Jobs · Sales · Arizona

Certified Coding Specialist- AZ- Clinic Finance

Midwestern University · Glendale, AZ · 10 mo ago
SalesFull-time

About the role

The Certified Coding Specialist protects and recovers the clinic’s patient reimbursement by acting as a coding/billing resource for all MWU clinics, educating providers, monitoring accounts receivable, and collecting delinquent accounts. This position will report to the Assistant Manager of Patient Accounts.

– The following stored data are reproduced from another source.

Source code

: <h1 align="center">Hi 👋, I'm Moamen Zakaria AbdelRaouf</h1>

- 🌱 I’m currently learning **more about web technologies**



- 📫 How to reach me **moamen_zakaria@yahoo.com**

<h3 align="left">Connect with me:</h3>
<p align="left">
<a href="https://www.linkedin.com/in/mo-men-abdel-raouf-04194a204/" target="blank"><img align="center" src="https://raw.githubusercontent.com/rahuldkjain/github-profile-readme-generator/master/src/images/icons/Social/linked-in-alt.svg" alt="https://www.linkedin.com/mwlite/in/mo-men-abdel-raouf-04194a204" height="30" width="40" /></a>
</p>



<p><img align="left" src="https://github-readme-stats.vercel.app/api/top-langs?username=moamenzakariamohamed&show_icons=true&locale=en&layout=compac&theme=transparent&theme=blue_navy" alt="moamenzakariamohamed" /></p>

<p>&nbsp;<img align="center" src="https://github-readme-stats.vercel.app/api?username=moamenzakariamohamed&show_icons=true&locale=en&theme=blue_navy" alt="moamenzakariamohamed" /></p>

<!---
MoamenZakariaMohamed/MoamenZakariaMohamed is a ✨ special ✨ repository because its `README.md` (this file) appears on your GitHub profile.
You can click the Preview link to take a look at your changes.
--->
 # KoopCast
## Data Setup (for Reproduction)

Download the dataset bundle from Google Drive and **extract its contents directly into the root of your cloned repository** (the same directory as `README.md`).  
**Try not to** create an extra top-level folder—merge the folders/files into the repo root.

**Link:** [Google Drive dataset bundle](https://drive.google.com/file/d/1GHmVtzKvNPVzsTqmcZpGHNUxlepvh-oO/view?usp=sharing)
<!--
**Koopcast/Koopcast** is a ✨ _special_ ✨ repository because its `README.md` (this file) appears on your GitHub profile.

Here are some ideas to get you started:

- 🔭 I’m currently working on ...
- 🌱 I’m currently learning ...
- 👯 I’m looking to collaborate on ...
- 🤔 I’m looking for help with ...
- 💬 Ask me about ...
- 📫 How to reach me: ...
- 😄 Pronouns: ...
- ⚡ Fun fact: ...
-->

Essential Duties And Responsibilities

  • Reviews coding used for Multispecialty Clinics and Eye Institute to ensure coding is in accordance with legal requirements, compliance standards, official coding rules, guidelines and definitions
  • Participate in provider education on proper documentation of services provided, coding and billing issues, charge capture process and reconciliation of charges as it relates to E & M coding guidelines
  • Train and educate finance staff on billing and coding
  • Participate in clinic coding assessments/audits, both internal and with external vendors
  • Participate in the development of coding policies and procedures as needed
  • Identify key issues and take appropriate action to ensure revenue maximization on individual accounts
  • Ensure all documentation (ABNs, letters of medical necessity, Medicare Wellness forms, etc.) are on file and properly filled out for patients when required
  • Research coding/billing guidelines for new specialties
  • Work in conjunction with the Assistant Manager and Manager of Patient Accounts to help reach and maintain financial and accounts receivable goals for the clinic
  • Assist in implementing changes directed by regulatory agencies
  • Maintain professional and technical knowledge by attending educational workshops, reviewing professional publications, and participating in professional organizations

Qualifications

  • High school diploma or GED required
  • Associate degree preferred
  • A minimum of 3-5 years of coding experience in a medical office setting and a current Certified Professional Coder (CPC) certification required
  • Expert knowledge of ICD-10, CPT, HCPCS, modifiers, and medical terminology required
  • Experience working with Medicare, Medicaid, Third party payers is also required
  • Expert in interpreting LCD and NCD coverage criteria
  • Knowledge of the revenue cycle, charge master, manual book coding/computer coding experience
  • Excellent interpersonal, communication and customer service skills are required
  • Strong analytical and problem solving skills
  • Excellent verbal and written communication skills are a must
  • Must be able to work independently and multi-task working on several projects at once
  • Computer proficiency in MS Office (Word, Excel, Outlook) is required
  • Experience using medical practice management software is required

Supervisory Responsibilities

This position has no supervisory responsibilities.

Education And/or Experience

Education and/or experience as outlined in the Qualifications section.